Grande Encyclopédie Larousse 1971-1976Éd. 1971-1976
B

Belgique (suite)

La guerre de 1914 nous valut la sobre élégie de Louis Boumal, grave et pur chanteur qui ne devait pas en revenir. Puis c’est toute une floraison lyrique, où nous ne pourrons que faire un choix peut-être téméraire... S’impose d’abord le nom d’Odilon-Jean Périer, mort à vingt-sept ans en 1928. Dans quelques plaquettes chargées et fines, testament poétique où un drame secret frémit dans la transparence, il a donné un contour parfait aux thèmes de la chambre, de la ville, du paysage, de la solitude et de la pureté contrariée.
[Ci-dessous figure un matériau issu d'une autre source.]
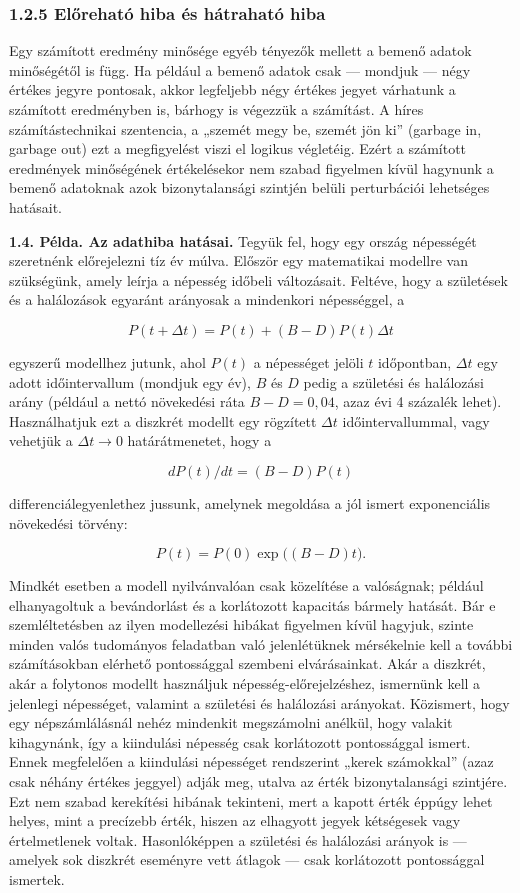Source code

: \documentclass[
  magyar,
  11pt]{article}
\begin{document}
\subsubsection{1.2.5 Előreható hiba és hátraható
hiba}\label{elux151rehatuxf3-hiba-uxe9s-huxe1trahatuxf3-hiba}

Egy számított eredmény minősége egyéb tényezők mellett a bemenő adatok
minőségétől is függ. Ha például a bemenő adatok csak --- mondjuk ---
négy értékes jegyre pontosak, akkor legfeljebb négy értékes jegyet
várhatunk a számított eredményben is, bárhogy is végezzük a számítást. A
híres számítástechnikai szentencia, a „szemét megy be, szemét jön ki''
(garbage in, garbage out) ezt a megfigyelést viszi el logikus végletéig.
Ezért a számított eredmények minőségének értékelésekor nem szabad
figyelmen kívül hagynunk a bemenő adatoknak azok bizonytalansági
szintjén belüli perturbációi lehetséges hatásait.

\textbf{1.4. Példa. Az adathiba hatásai.} Tegyük fel, hogy egy ország
népességét szeretnénk előrejelezni tíz év múlva. Először egy matematikai
modellre van szükségünk, amely leírja a népesség időbeli változásait.
Feltéve, hogy a születések és a halálozások egyaránt arányosak a
mindenkori népességgel, a

\[P(t + \Delta t) = P(t) + (B - D)P(t)\Delta t\]

egyszerű modellhez jutunk, ahol \(P(t)\) a népességet jelöli \(t\)
időpontban, \(\Delta t\) egy adott időintervallum (mondjuk egy év),
\(B\) és \(D\) pedig a születési és halálozási arány (például a nettó
növekedési ráta \(B - D = 0{,}04\), azaz évi 4 százalék lehet).
Használhatjuk ezt a diszkrét modellt egy rögzített \(\Delta t\)
időintervallummal, vagy vehetjük a \(\Delta t \to 0\) határátmenetet,
hogy a

\[dP(t)/dt = (B - D)P(t)\]

differenciálegyenlethez jussunk, amelynek megoldása a jól ismert
exponenciális növekedési törvény:

\[P(t) = P(0) \exp\bigl((B - D)t\bigr).\]

Mindkét esetben a modell nyilvánvalóan csak közelítése a valóságnak;
például elhanyagoltuk a bevándorlást és a korlátozott kapacitás bármely
hatását. Bár e szemléltetésben az ilyen modellezési hibákat figyelmen
kívül hagyjuk, szinte minden valós tudományos feladatban való
jelenlétüknek mérsékelnie kell a további számításokban elérhető
pontossággal szembeni elvárásainkat. Akár a diszkrét, akár a folytonos
modellt használjuk népesség-előrejelzéshez, ismernünk kell a jelenlegi
népességet, valamint a születési és halálozási arányokat. Közismert,
hogy egy népszámlálásnál nehéz mindenkit megszámolni anélkül, hogy
valakit kihagynánk, így a kiindulási népesség csak korlátozott
pontossággal ismert. Ennek megfelelően a kiindulási népességet
rendszerint „kerek számokkal'' (azaz csak néhány értékes jeggyel) adják
meg, utalva az érték bizonytalansági szintjére. Ezt nem szabad
kerekítési hibának tekinteni, mert a kapott érték éppúgy lehet helyes,
mint a precízebb érték, hiszen az elhagyott jegyek kétségesek vagy
értelmetlenek voltak. Hasonlóképpen a születési és halálozási arányok is
--- amelyek sok diszkrét eseményre vett átlagok --- csak korlátozott
pontossággal ismertek.
\end{document}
À propos de son classicisme serré, dépouillé et brûlant, le poète André Gascht, qui comme Auguste Marin fut un peu son disciple, a pu parler d’« accent intemporel ». Beaucoup moins retenu, tout en élans est René Verboom (1892-1955), sans doute le meilleur échantillon de cette modernité indépendante des modes d’avant-garde qui signalent le lyrisme belge des années 20. Son œuvre est brève, immédiate et très sûre, dictée par la lucidité de l’instinct. La nature de Verboom était passionnée, amoureuse des êtres comme des formes et des couleurs, amoureuse de l’amour. Il n’y a pas tant de vrais livres d’amour, et la Courbe ardente (1922) en est un, qui nous donne la réalité de cet éclair charnel et pur, de cet « éclair unique » échangé entre des amants, dont a rêvé Baudelaire. Puis le tourment esthétique s’empare de Verboom et lui dicte quelques très beaux poèmes, restés épars, avant que de ces miroitantes prouesses il ne revienne à la vie nue du sentiment dans quelques ultimes pièces où ce cœur ardent jette un dernier reflet de flamme. Moins violemment artiste et tout aussi sincère, Armand Bernier (1902-1969) fut poète par le don du cœur et la limpidité d’une mélodieuse parole. Presque toute son œuvre forme un cycle de méditation lyrique repris en 1956 sous un titre d’ensemble, le Monde transparent. Peu de poètes ont une présence aussi fraternelle. Chacune de ses pages offre un moment de vie à cet esprit qui finira, sans avoir jamais quitté la spontanéité sensible, par construire une vue harmonieuse du monde. L’inquiétude fondamentale se réveille cependant et, dans les derniers poèmes, attaque cette vision métaphysique qui avait cru mettre l’âme en paix. Et l’œuvre se clôt sur une poignante sincérité agnostique qui laisse le problème en suspens.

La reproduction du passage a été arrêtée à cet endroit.